The Israel Press Association and political activist Eldad Yaniv have also filed a petition with the High Court of Justice against the agreement, claiming it is unreasonable and grants Netanyahu control over public broadcasting. The petitioners want the High Court to issue an interim order to postpone the launch date of the broadcasting corporation (called Kan) and to freeze the compromise agreement. (See separate story, Page 3).

Yesterday, the first meeting on trying to formulate a bill to implement the agreement was held in the office of Finance Ministry Director-General Shai Babad. The Treasury’s budget director, Amir Levi, and legal advisers were also in attendance.

According to the new plan, the Israel Broadcasting Authority will be shut on May 15 (two weeks later than stipulated in the current law) and the new public broadcasting corporation, Kan, would launch on television and radio, but without any news programing.

Kan’s news division would be dissolved, and in its place a news corporation would be set up to deal solely with news. It would begin broadcasting that same day, May 15.

The problem is that there’s no way a new news corporation can be established in that time frame. The earliest possible date for passing legislation to set up the news corporation would be May 7, because Attorney General Avichai Mendelblit is insisting that no shortcuts be taken in the legislative process, which requires submission of a bill 21 days before it’s voted on so there can be public debate.

Even if the bill is passed on May 7, there must be a selection process (which has yet to be specified) to choose an interim director for the news corporation. Only after a director is appointed can he/she begin assembling a team and deciding which workers will come over from the IBA and Kan’s news division. The expectation that the director will be able to begin broadcasting, within a few days, on Channel 1 and Reshet Bet radio is completely unrealistic.

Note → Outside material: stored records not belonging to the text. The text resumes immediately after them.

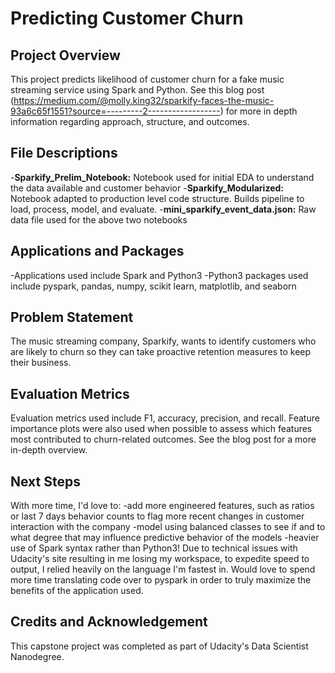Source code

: # Predicting Customer Churn

## Project Overview
This project predicts likelihood of customer churn for a fake music streaming service using Spark and Python.  See this blog post (https://medium.com/@molly.king32/sparkify-faces-the-music-93a6c65f1551?source=---------2------------------) for more in depth information regarding approach, structure, and outcomes.

## File Descriptions 
-**Sparkify_Prelim_Notebook:**  Notebook used for initial EDA to understand the data available and customer behavior
-**Sparkify_Modularized:**  Notebook adapted to production level code structure.  Builds pipeline to load, process, model, and evaluate.
-**mini_sparkify_event_data.json:** Raw data file used for the above two notebooks

## Applications and Packages
-Applications used include Spark and Python3
-Python3 packages used include pyspark, pandas, numpy, scikit learn, matplotlib, and seaborn

## Problem Statement
The music streaming company, Sparkify, wants to identify customers who are likely to churn so they can take proactive retention measures to keep their business.

## Evaluation Metrics
Evaluation metrics used include F1, accuracy, precision, and recall.  Feature importance plots were also used when possible to assess which features most contributed to churn-related outcomes.  See the blog post for a more in-depth overview.

## Next Steps
With more time, I'd love to:
-add more engineered features, such as ratios or last 7 days behavior counts to flag more recent changes in customer interaction with the company
-model using balanced classes to see if and to what degree that may influence predictive behavior of the models
-heavier use of Spark syntax rather than Python3!  Due to technical issues with Udacity's site resulting in me losing my workspace, to expedite speed to output, I relied heavily on the language I'm fastest in.  Would love to spend more time translating code over to pyspark in order to truly maximize the benefits of the application used.

## Credits and Acknowledgement
This capstone project was completed as part of Udacity's Data Scientist Nanodegree.


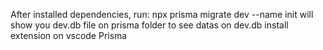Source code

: After installed dependencies, run:
npx prisma migrate dev --name init
will show you dev.db file on prisma folder
to see datas on dev.db install extension on vscode Prisma
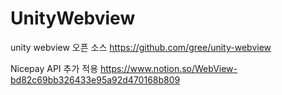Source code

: # UnityWebview

unity webview 오픈 소스
https://github.com/gree/unity-webview 

Nicepay API 추가 적용
https://www.notion.so/WebView-bd82c69bb326433e95a92d470168b809
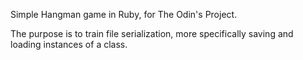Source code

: Simple Hangman game in Ruby, for The Odin's Project.

The purpose is to train file serialization, more specifically saving and loading instances of a class.
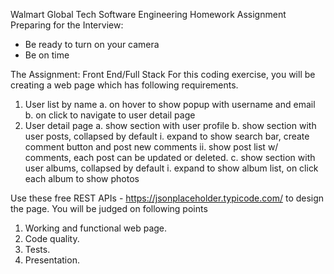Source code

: Walmart Global Tech Software Engineering Homework Assignment
Preparing for the Interview:
- Be ready to turn on your camera
- Be on time

The Assignment: Front End/Full Stack
For this coding exercise, you will be creating a web page which has following requirements.
1. User list by name
a. on hover to show popup with username and email
b. on click to navigate to user detail page
2. User detail page
a. show section with user profile
b. show section with user posts, collapsed by default
i. expand to show search bar, create comment button and post new comments
ii. show post list w/ comments, each post can be updated or deleted.
c. show section with user albums, collapsed by default
i. expand to show album list, on click each album to show photos

Use these free REST APIs - https://jsonplaceholder.typicode.com/ to design the page.
You will be judged on following points
1. Working and functional web page.
2. Code quality.
3. Tests.
4. Presentation.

One suggestion is that Kan’s news division commences broadcasting on May 15, until the new news corporation can be established. Netanyahu opposes this. Mendelblit, however, does not want Kan to start broadcasting without any television news option in place.

The other option is to further delay the closure of the IBA until an alternative news broadcaster is ready to roll. However, each month the IBA remains open costs the state 40 million shekels ($11 million), since Kan’s employees are already at work and being paid. Kahlon has adamantly refused to permit any more double funding.